“If you can’t say something nice, don’t say anything at all” can be good words to live by, but in the context of the Supreme Court’s denial of certiorari in Sequenom (scroll down to page 3), the silence is deafening–and could have a chilling impact on innovation in the fields of diagnostic and personalized medicine. Without knowing the Justice’s views on Sequenom, we are left with uncertainty surrounding the patent eligibility of diagnostic methods.
Do the Justices think the Federal Circuit reached the right result here because the claims are so “broad” (according to Judge Lourie)?
Would they look more favorably on claims that were more “narrowly drawn and actually reduced to practice” as Judge Dyk suggests?

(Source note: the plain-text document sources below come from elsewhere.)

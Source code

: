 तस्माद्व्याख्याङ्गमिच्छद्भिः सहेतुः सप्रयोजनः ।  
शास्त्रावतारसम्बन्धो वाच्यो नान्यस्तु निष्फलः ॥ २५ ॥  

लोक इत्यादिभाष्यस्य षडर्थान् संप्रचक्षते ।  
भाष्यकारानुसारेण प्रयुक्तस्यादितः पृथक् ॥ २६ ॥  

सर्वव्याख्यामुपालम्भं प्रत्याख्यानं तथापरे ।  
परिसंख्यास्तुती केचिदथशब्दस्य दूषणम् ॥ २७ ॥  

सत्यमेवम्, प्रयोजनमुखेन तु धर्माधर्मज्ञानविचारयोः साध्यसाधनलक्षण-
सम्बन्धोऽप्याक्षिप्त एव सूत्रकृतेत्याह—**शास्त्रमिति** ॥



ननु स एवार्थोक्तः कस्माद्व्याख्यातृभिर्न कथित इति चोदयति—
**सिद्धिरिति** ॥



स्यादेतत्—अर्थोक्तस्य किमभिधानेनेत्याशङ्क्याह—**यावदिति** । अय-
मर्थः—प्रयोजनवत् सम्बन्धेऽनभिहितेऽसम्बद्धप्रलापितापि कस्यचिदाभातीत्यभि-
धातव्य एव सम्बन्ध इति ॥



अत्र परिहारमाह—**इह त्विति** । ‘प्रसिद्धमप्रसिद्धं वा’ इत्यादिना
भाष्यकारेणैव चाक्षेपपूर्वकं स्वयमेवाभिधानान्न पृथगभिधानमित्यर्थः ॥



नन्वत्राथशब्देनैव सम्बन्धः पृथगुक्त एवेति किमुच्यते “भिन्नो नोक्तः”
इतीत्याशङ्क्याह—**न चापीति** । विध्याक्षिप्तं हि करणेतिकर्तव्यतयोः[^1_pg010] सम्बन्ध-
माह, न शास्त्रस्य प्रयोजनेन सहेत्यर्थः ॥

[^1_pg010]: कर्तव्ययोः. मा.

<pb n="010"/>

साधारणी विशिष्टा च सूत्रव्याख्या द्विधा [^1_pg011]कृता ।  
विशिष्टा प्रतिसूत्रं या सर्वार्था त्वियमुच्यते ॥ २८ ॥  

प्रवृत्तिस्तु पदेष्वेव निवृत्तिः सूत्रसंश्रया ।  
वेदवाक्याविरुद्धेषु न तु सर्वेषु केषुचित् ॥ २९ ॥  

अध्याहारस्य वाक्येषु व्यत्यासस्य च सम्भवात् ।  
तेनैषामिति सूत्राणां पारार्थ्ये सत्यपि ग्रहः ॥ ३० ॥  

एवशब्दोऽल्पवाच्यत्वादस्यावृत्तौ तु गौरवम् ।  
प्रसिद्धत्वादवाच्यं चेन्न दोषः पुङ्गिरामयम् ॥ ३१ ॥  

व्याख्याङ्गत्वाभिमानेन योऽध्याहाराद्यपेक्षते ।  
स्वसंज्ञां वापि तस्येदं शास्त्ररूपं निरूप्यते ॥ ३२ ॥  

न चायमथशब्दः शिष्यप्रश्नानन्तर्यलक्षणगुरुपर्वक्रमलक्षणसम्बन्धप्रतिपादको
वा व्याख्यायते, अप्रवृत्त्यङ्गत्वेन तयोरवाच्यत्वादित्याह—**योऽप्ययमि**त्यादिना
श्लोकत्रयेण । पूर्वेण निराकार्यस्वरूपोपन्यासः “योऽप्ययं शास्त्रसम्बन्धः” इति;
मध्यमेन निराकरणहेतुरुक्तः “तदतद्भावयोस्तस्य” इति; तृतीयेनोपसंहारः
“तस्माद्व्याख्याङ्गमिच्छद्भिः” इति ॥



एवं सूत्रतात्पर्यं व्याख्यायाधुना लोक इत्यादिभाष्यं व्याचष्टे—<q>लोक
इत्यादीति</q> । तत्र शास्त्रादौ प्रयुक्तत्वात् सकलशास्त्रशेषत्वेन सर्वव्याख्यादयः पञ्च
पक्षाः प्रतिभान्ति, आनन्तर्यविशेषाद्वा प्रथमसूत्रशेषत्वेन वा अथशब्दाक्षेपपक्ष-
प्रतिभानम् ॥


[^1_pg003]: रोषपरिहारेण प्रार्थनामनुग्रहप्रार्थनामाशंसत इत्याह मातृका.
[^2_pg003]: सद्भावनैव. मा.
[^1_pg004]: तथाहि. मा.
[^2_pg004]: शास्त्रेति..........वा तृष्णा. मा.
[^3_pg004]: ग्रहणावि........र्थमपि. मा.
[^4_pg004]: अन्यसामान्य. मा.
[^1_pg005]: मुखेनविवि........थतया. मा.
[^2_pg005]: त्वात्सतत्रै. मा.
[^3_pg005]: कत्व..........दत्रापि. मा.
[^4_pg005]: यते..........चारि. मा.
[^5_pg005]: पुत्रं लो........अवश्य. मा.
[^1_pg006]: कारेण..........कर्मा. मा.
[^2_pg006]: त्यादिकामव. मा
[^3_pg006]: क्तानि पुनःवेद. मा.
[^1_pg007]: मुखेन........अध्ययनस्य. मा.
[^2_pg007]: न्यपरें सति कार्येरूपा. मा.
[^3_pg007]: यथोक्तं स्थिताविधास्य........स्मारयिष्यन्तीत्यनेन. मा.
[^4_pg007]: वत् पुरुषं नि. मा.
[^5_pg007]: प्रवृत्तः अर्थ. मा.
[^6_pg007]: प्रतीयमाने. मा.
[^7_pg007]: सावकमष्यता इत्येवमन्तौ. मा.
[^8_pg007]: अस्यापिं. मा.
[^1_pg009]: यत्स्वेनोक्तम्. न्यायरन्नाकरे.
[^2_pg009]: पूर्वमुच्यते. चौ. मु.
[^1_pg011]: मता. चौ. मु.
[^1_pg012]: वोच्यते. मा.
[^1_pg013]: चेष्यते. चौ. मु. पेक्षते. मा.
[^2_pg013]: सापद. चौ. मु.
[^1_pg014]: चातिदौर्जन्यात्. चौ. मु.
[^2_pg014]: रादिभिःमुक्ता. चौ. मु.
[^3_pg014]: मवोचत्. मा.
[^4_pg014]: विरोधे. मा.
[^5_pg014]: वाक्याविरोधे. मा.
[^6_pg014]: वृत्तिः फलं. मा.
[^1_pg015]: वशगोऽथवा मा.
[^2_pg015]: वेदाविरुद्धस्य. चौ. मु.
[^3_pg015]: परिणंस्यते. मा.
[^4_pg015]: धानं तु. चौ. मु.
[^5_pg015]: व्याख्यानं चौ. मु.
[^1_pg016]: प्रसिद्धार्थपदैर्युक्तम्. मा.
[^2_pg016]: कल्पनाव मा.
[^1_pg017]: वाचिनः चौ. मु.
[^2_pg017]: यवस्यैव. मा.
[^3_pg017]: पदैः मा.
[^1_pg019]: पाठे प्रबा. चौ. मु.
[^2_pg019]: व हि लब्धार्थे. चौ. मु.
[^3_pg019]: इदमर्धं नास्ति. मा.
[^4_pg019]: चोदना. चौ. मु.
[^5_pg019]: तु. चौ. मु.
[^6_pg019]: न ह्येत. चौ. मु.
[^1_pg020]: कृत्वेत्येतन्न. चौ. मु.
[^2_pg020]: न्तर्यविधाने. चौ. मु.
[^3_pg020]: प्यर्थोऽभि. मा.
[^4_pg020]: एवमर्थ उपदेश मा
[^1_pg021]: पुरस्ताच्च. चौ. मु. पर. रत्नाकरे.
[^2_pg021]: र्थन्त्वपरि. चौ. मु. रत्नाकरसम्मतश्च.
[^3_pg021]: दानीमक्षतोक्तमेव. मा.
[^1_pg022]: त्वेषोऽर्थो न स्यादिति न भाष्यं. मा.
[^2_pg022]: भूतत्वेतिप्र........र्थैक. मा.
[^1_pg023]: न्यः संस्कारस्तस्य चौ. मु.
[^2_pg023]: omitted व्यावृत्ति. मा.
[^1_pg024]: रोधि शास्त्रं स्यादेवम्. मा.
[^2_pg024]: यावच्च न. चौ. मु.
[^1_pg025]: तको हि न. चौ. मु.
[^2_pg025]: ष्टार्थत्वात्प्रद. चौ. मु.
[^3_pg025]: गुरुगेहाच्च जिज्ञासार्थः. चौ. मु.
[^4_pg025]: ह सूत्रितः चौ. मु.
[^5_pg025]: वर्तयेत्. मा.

Do they believe that “all discoveries of natural phenomena [and] their application in new ways or for new uses are ineligible for patenting,” as Judge Newman asked?
Do they question the value of patents in promoting innovation and investment in the development of “breakthrough” diagnostic methods?
Would having a ninth justice on the Court have made a difference?
Now that the Federal Circuit decision has become final, the USPTO is likely to revisit at least the diagnostic methods examples of the Subject Matter Eligibility Examples released May 4, 2016, and stakeholders may renew their efforts to lobby Congress to amend 35 USC § 101 and rectify the law of subject matter eligibility as it relates to diagnostic methods and personalized medicine.